[Collected data]
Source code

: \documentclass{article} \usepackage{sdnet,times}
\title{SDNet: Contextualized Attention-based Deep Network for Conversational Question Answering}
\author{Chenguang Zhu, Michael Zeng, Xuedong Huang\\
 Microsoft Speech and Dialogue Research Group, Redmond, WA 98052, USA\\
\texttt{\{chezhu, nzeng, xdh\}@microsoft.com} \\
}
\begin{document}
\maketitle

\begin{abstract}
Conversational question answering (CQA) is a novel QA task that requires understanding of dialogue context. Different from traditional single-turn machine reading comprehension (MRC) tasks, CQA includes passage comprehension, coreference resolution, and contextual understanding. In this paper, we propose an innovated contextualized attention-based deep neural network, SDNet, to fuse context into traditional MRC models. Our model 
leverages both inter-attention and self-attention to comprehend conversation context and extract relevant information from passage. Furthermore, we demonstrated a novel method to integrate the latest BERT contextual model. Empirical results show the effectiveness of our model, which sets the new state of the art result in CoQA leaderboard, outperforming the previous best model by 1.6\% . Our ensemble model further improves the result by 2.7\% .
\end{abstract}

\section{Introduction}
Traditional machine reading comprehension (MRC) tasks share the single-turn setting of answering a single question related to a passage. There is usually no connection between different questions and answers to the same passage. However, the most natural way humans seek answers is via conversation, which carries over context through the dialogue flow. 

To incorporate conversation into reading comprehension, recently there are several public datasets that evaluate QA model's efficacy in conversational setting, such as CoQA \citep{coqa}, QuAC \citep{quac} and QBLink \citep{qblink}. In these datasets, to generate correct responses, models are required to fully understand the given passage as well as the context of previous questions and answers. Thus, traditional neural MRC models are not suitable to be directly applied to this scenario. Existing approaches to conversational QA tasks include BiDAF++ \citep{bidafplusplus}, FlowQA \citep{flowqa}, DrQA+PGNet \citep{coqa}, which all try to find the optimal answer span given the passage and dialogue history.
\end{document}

__WORK ITEM__: Write the entries above out again, unchanged and complete.

__ANSWER SPACE__:
Source code

: \documentclass{article} \usepackage{sdnet,times}
\title{SDNet: Contextualized Attention-based Deep Network for Conversational Question Answering}
\author{Chenguang Zhu, Michael Zeng, Xuedong Huang\\
 Microsoft Speech and Dialogue Research Group, Redmond, WA 98052, USA\\
\texttt{\{chezhu, nzeng, xdh\}@microsoft.com} \\
}
\begin{document}
\maketitle

\begin{abstract}
Conversational question answering (CQA) is a novel QA task that requires understanding of dialogue context. Different from traditional single-turn machine reading comprehension (MRC) tasks, CQA includes passage comprehension, coreference resolution, and contextual understanding. In this paper, we propose an innovated contextualized attention-based deep neural network, SDNet, to fuse context into traditional MRC models. Our model 
leverages both inter-attention and self-attention to comprehend conversation context and extract relevant information from passage. Furthermore, we demonstrated a novel method to integrate the latest BERT contextual model. Empirical results show the effectiveness of our model, which sets the new state of the art result in CoQA leaderboard, outperforming the previous best model by 1.6\% . Our ensemble model further improves the result by 2.7\% .
\end{abstract}

\section{Introduction}
Traditional machine reading comprehension (MRC) tasks share the single-turn setting of answering a single question related to a passage. There is usually no connection between different questions and answers to the same passage. However, the most natural way humans seek answers is via conversation, which carries over context through the dialogue flow. 

To incorporate conversation into reading comprehension, recently there are several public datasets that evaluate QA model's efficacy in conversational setting, such as CoQA \citep{coqa}, QuAC \citep{quac} and QBLink \citep{qblink}. In these datasets, to generate correct responses, models are required to fully understand the given passage as well as the context of previous questions and answers. Thus, traditional neural MRC models are not suitable to be directly applied to this scenario. Existing approaches to conversational QA tasks include BiDAF++ \citep{bidafplusplus}, FlowQA \citep{flowqa}, DrQA+PGNet \citep{coqa}, which all try to find the optimal answer span given the passage and dialogue history.
\end{document}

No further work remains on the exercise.